Patients told not to worry about reporting methods

BY TIM BONFIELD
The Cincinnati Enquirer

        Patients in clinical trials should not be concerned about memos that describe researchers failing to follow reporting requirements, the University of Cincinnati Medical Center says.

        However, a national mental health consumer group contends the documents illustrate a fundamental weakness in the way many research centers, not just UC, watch over medical experiments on human subjects.

        On Wednesday, The Cincinnati Enquirer reported Dr. Harry Rudney, co-chairman of UC's Institutional Review Board (IRB), recently sent two memos to all clinical researchers. (Wednesday story)

        One focused on researchers failing to properly report “adverse events,” including deaths, involving study participants. The other focused on concerns that studies were being carried out without seeking required review and approval from the IRB.

        “It has become increasingly apparent that adverse event/death reports are not always being filed with the IRB in a timely manner, and in some instances not at all,” Dr. Rudney wrote Dec. 4.

        In a prepared statement issued Wednesday, the UC Medical Center wrote: “Deaths certainly did not go unreported. The deaths that did occur were not related to the study treatment and were reported to the IRB.”

        The study in question involved giving nitric oxide to patients in acute respiratory distress to help them breathe. Doctors describe the treatment as a late-stage effort to help people for whom other treatments had failed.

        Researchers say they were not informed immediately that some patients who received the treatment died weeks or months after leaving the hospital. When they found out, the deaths were included in an annual progress report.

        However, Dr. Rudney's memo states IRB staff members discovered the researchers never filed adverse event reports for some of those deaths, as required by federal regulations, even if the deaths are not related to the research.

        Dr. Irwin Light, who sits on UC's IRB and is chairman of a similar IRB at Children's Hospital Medical Center, said the memo reflects a continuing problem many researchers have with the adverse event reporting system.

        While it is crucial to report unexpected reactions and problems with an experimental drug, Dr. Light said the system also requires reports on completely unrelated problems that happen to patients.

        Dr. Light recalled a Children's Hospital researcher who was required to file an adverse event report for a patient in a clinical trial, even though the child broke an arm falling off a horse.

        “Reporting of adverse events generates ... a sea of paperwork. The entire country is wrestling over how to deal with appropriate reporting,” Dr. Light said.

        All the paperwork may be annoying, but without the reports it would be too easy for researchers to cover up or minimize problems with new medications, said Vera Shirav, president of Citizens for Responsible Care & Research, a New York consumer group that claims many patients are being abused in clinical trials.

        “The decision to determine whether an adverse event was or wasn't related to the research cannot be left to the discretion of the investi gator involved in the research,” Ms. Shirav said.

        Academic research centers are more dependent than ever on income from research grants, Ms. Shirav said. That's why the citizen's group proposes at least half of all IRB members be community representatives or medical experts who have no ties to the research center.

        UC's 22-member board, which includes three community representatives and 14 members of UC's staff or faculty, is typical of IRBs throughout the country. The board meets, even exceeds, federal requirements. But consumer groups say the requirements aren't nearly strong enough, Ms. Shirav said.

        “This isn't just about paperwork. The problem is that IRBs are a club that serves to protect the institution, not the patient,” Ms. Shirav said.

        Nicholas Bunch, a Cincinnati lawyer who has represented patients in malpractice cases and sits on UC's IRB as a community representative, disagreed.

        “I can tell you categorically that nobody is more concerned for the rights of patients than Dr. Rudney and our committee as a whole,” Mr.
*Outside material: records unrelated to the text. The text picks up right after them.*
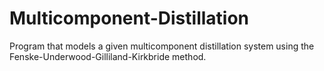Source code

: # Multicomponent-Distillation
Program that models a given multicomponent distillation system using the Fenske-Underwood-Gilliland-Kirkbride method.
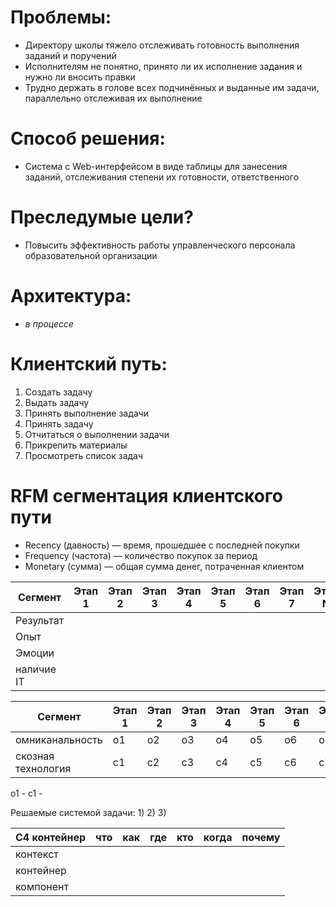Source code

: # Проблемы: 
- Директору школы тяжело отслеживать готовность выполнения заданий и поручений
- Исполнителям не понятно, принято ли их исполнение задания и нужно ли вносить правки
- Трудно держать в голове всех подчинённых и выданные им задачи, параллельно отслеживая их выполнение

# Способ решения: 
- Система с Web-интерфейсом в виде таблицы для занесения заданий, отслеживания степени их готовности, ответственного

# Преследумые цели?
- Повысить эффективность работы управленческого персонала образовательной организации

# Архитектура:
- *в процессе*

# Клиентский путь:
1) Создать задачу
2) Выдать задачу
3) Принять выполнение задачи
4) Принять задачу
5) Отчитаться о выполнении задачи
6) Прикрепить материалы
7) Просмотреть список задач

# RFM сегментация клиентского пути
- Recency (давность) — время, прошедшее с последней покупки
- Frequency (частота) — количество покупок за период
- Monetary (сумма) — общая сумма денег, потраченная клиентом

  
| Сегмент   | Этап 1 | Этап 2 | Этап 3 | Этап 4 |Этап 5 | Этап 6 |Этап 7 |Этап N |
|---        |---     |---     |---     |---     |---    | ---    |---    |---    |
|Результат  |        |        |        |        |       |        |       |       |
|Опыт       |        |        |        |        |       |        |       |       |
|Эмоции     |        |        |        |        |       |        |       |       |
|наличие IT |        |        |        |        |       |        |       |       |

| Сегмент          | Этап 1 | Этап 2 | Этап 3 | Этап 4 |Этап 5 | Этап 6 |Этап 7 |Этап N |
|---               |---     |---     |---     |---     |---    | ---    |---    |---    |
|омниканальность   |o1      |o2      |o3      |o4      |о5     |о6      |о7     |       |
|скозная технология|с1      |с2      |с3      |с4      |с5     |с6      |с7     |       |

о1 - 
с1 - 

Решаемые системой задачи:
1)
2)
3)


| С4 контейнер  | что    | как    | где    | кто    | когда | почему | 
|---            |---     |---     |---     |---     |---    | ---    |
| контекст      |        |        |        |        |       |        |
| контейнер     |        |        |        |        |       |        |
| компонент     |        |        |        |        |       |        |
Bunch said.

        According to the UC Medical Center statement, media coverage of research controversies ends up scaring away patients and delaying the development of beneficial treatments:

        “It is the Medical Center's hope that we can enlist the media in helping us explain the importance of clinical trials to the public rather than making people fearful about participating in this kind of important research.”

22 SIT ON REVIEW BOARD
        The Institutional Review Board (IRB) at the University of Cincinnati Medical Center has 22 members and eight alternates. The board meets weekly to review more than 400 research protocols a year, including research at UC, the Veterans Affairs Medical Center and Shriners Burns Institute.
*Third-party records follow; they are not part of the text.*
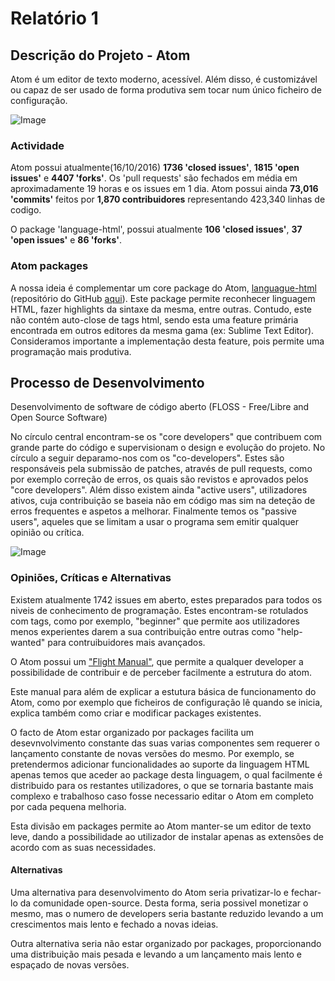 # Relatório 1

## Descrição do Projeto - Atom

Atom é um editor de texto moderno, acessível. Além disso, é customizável ou capaz de ser usado de forma produtiva sem tocar num único ficheiro de configuração.

![Image](https://cdn-business.discourse.org/uploads/github_atom/490/d8548f4ce56f1599.png)

### Actividade


Atom possui atualmente(16/10/2016) **1736 'closed issues'**, **1815 'open issues'** e **4407 'forks'**.
Os 'pull requests' são fechados em média em aproximadamente 19 horas e os issues em 1 dia.
Atom possui ainda **73,016 'commits'** feitos por **1,870 contribuidores** representando 423,340 linhas de codigo.

O package 'language-html', possui atualmente **106 'closed issues'**, **37 'open issues'** e **86 'forks'**.

### Atom packages
  A nossa ideia é complementar um core package do Atom, [languague-html](https://atom.io/packages/language-html) (repositório do GitHub [aqui](https://github.com/atom/language-html)). Este package permite reconhecer linguagem HTML, fazer highlights da sintaxe da mesma, entre outras. Contudo, este não contém auto-close de tags html, sendo esta uma feature primária encontrada em outros editores da mesma gama (ex: Sublime Text Editor). Consideramos importante a implementação desta feature, pois permite uma programação mais produtiva.

## Processo de Desenvolvimento
  Desenvolvimento de software de código aberto (FLOSS - Free/Libre and Open Source Software)

  No círculo central encontram-se os "core developers" que contribuem com grande parte do código e supervisionam o design e evolução do projeto. No círculo a seguir deparamo-nos com os "co-developers". Estes são responsáveis pela submissão de patches, através de pull requests, como por exemplo correção de erros, os quais são revistos e aprovados pelos "core developers". Além disso existem ainda "active users", utilizadores ativos, cuja contribuição se baseia não em código mas sim na deteção de erros frequentes e aspetos a melhorar. Finalmente temos os "passive users", aqueles que se limitam a usar o programa sem emitir qualquer opinião ou crítica.



![Image](http://firstmonday.org/ojs/index.php/fm/article/viewFile/1207/1127/11449)

### Opiniões, Críticas e Alternativas

   Existem atualmente 1742 issues em aberto, estes preparados para todos os niveis de conhecimento de programação. Estes encontram-se rotulados com tags, como por exemplo, "beginner" que permite aos utilizadores menos experientes darem a sua contribuição entre outras como "help-wanted" para contruibuidores mais avançados.

   O Atom possui um ["Flight Manual"](http://flight-manual.atom.io/), que permite a qualquer developer a possibilidade de contribuir e de perceber facilmente a estrutura do atom.

   Este manual para além de explicar a estutura básica de funcionamento do Atom, como por exemplo que ficheiros de configuração lê quando se inicia, explica também como criar e modificar packages existentes.

   O facto de Atom estar organizado por packages facilita um desevnvolvimento constante das suas varias componentes sem requerer o lançamento constante de novas versões do mesmo. Por exemplo, se pretendermos adicionar funcionalidades ao suporte da linguagem HTML apenas temos que aceder ao package desta linguagem, o qual facilmente é distribuido para os restantes utilizadores, o que se tornaria bastante mais complexo e trabalhoso caso fosse necessario editar o Atom em completo por cada pequena melhoria.

   Esta divisão em packages permite ao Atom manter-se um editor de texto leve, dando a possibilidade ao utilizador de instalar apenas as extensões de acordo com as suas necessidades.

#### Alternativas

  Uma alternativa para desenvolvimento do Atom seria privatizar-lo e fechar-lo da comunidade open-source. Desta forma, seria possivel monetizar o mesmo, mas o numero de developers seria bastante reduzido levando a um crescimentos mais lento e fechado a novas ideias.

  Outra alternativa seria não estar organizado por packages, proporcionando uma distribuição mais pesada e levando a um lançamento mais lento e espaçado de novas versões.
        A quorum of 11 members is required to hold an official meeting. That group must include at least one community representative. If the board is considering psychiatric research, the board also must have at least one behavioral science expert present. A majority vote of those present is required to take action on a study.
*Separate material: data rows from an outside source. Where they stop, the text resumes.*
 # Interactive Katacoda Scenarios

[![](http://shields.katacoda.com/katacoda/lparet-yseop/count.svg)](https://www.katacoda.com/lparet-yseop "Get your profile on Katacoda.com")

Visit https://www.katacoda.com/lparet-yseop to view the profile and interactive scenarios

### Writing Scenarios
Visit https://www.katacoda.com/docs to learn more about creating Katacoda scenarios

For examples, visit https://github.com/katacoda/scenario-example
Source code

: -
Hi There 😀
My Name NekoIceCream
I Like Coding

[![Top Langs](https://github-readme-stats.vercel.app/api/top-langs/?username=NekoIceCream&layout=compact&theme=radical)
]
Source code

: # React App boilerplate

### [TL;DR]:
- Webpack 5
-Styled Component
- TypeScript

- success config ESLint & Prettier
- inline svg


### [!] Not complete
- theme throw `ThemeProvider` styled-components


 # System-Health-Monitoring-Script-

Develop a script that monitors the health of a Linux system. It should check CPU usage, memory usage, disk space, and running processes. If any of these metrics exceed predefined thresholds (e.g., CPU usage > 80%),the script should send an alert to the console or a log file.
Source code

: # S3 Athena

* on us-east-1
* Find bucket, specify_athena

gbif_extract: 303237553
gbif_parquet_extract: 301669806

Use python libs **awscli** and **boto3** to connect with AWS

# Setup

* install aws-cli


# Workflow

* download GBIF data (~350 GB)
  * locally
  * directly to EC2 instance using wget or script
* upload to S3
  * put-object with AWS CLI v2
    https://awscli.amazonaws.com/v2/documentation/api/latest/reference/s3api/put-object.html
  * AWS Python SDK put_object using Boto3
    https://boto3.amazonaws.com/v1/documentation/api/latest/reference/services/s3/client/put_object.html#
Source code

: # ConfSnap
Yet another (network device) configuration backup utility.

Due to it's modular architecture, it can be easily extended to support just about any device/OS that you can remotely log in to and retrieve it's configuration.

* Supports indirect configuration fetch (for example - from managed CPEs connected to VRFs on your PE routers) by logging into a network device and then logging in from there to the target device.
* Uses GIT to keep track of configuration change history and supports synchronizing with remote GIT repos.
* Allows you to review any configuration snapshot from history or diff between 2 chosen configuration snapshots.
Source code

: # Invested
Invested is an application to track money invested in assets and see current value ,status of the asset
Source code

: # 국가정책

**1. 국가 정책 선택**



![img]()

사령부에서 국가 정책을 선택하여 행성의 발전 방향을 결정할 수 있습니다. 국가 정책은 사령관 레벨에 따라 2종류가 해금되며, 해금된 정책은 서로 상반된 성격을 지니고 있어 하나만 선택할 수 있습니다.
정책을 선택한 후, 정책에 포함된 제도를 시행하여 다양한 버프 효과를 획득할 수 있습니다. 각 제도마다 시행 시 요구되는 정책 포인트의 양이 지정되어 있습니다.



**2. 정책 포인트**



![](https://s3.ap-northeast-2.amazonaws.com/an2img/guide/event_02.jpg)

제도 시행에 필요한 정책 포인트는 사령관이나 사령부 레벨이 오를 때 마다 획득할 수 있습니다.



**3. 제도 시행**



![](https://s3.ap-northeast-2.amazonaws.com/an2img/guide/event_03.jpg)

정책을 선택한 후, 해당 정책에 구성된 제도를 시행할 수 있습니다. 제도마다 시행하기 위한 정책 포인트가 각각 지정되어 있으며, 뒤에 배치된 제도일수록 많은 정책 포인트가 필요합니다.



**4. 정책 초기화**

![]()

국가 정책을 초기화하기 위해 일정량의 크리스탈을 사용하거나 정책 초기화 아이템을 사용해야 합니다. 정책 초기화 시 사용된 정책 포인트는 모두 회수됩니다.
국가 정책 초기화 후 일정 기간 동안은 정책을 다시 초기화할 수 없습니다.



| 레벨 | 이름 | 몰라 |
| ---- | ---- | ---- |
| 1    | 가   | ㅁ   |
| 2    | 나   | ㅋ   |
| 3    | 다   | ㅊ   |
        The IRB members are appointed by Dr. Donald Harrison, UC's senior vice president and provost of health affairs, based on nominations from various department heads within the medical center.

        The 22 members include three community representatives, three VA Medical Center representatives, one Shriners representative, one member who serves as a liaison with Children's Hospital Medical Center, and 14 other faculty or staff from the University of Cincinnati.